■ Task directions
While reading through the material below, copy each line that holds the word "must".

■ Supplied data
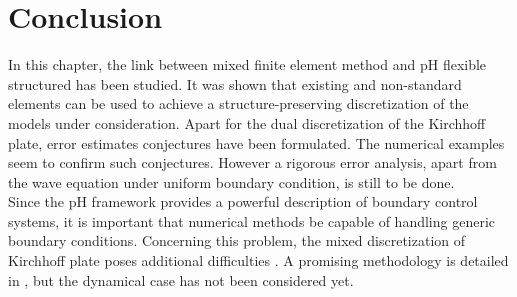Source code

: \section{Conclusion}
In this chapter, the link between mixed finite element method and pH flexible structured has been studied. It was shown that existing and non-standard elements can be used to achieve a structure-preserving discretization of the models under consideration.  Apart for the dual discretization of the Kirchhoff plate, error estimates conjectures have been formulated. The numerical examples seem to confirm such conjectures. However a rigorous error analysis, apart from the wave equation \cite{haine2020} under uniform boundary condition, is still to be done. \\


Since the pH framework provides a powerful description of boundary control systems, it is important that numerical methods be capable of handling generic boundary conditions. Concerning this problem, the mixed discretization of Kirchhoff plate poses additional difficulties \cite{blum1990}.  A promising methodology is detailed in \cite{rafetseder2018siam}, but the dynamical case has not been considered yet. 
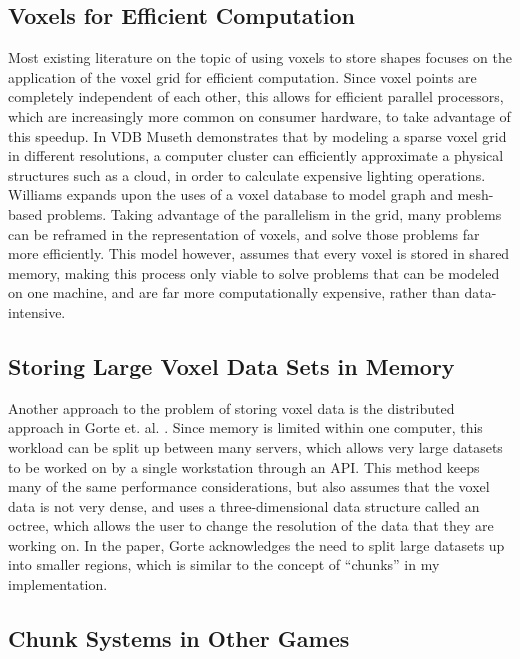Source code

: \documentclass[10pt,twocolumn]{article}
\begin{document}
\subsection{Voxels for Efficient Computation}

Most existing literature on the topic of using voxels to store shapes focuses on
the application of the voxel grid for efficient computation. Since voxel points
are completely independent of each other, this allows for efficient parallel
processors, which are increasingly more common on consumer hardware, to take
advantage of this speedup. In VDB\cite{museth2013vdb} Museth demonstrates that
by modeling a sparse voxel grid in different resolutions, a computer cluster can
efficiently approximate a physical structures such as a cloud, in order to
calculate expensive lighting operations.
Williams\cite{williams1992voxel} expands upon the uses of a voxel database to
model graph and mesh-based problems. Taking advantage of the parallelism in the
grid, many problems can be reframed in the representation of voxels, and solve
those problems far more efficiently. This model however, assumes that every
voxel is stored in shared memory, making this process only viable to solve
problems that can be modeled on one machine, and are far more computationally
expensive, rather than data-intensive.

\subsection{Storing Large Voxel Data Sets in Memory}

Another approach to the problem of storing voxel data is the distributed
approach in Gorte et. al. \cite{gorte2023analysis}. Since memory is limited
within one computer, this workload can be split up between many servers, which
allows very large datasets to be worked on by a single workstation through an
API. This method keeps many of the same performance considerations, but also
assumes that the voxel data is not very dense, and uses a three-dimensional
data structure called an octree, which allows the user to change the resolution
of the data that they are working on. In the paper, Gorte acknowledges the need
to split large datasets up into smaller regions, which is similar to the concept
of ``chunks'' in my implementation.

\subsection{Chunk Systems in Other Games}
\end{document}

--

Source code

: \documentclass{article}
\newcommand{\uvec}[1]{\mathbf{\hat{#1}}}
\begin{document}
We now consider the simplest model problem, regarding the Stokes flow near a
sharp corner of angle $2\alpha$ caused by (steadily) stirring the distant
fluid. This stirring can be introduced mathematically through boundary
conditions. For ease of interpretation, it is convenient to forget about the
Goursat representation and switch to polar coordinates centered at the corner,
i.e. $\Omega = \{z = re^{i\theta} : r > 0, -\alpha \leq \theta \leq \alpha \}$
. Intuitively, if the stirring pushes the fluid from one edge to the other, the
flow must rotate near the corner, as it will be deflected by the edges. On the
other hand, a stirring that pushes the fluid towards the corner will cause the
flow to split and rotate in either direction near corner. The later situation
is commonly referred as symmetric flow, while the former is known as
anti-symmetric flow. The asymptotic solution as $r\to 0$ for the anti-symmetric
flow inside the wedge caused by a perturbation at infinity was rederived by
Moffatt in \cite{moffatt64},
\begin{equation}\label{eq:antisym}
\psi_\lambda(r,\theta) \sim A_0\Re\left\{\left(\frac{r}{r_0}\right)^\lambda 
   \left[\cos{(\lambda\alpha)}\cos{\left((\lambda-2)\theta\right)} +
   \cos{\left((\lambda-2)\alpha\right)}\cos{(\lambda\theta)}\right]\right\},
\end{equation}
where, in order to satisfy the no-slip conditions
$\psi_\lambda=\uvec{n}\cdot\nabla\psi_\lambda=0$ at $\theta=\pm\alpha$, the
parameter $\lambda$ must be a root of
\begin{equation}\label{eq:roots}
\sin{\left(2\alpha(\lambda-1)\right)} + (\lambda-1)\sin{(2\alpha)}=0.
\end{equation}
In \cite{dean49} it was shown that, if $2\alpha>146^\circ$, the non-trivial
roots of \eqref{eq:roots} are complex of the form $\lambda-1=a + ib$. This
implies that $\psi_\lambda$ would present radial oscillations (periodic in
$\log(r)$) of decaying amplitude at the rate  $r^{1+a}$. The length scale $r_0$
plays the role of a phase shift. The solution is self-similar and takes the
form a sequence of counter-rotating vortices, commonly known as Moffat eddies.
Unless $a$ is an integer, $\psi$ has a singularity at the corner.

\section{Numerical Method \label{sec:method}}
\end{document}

■ Answer area
flow must rotate near the corner, as it will be deflected by the edges. On the
parameter $\lambda$ must be a root of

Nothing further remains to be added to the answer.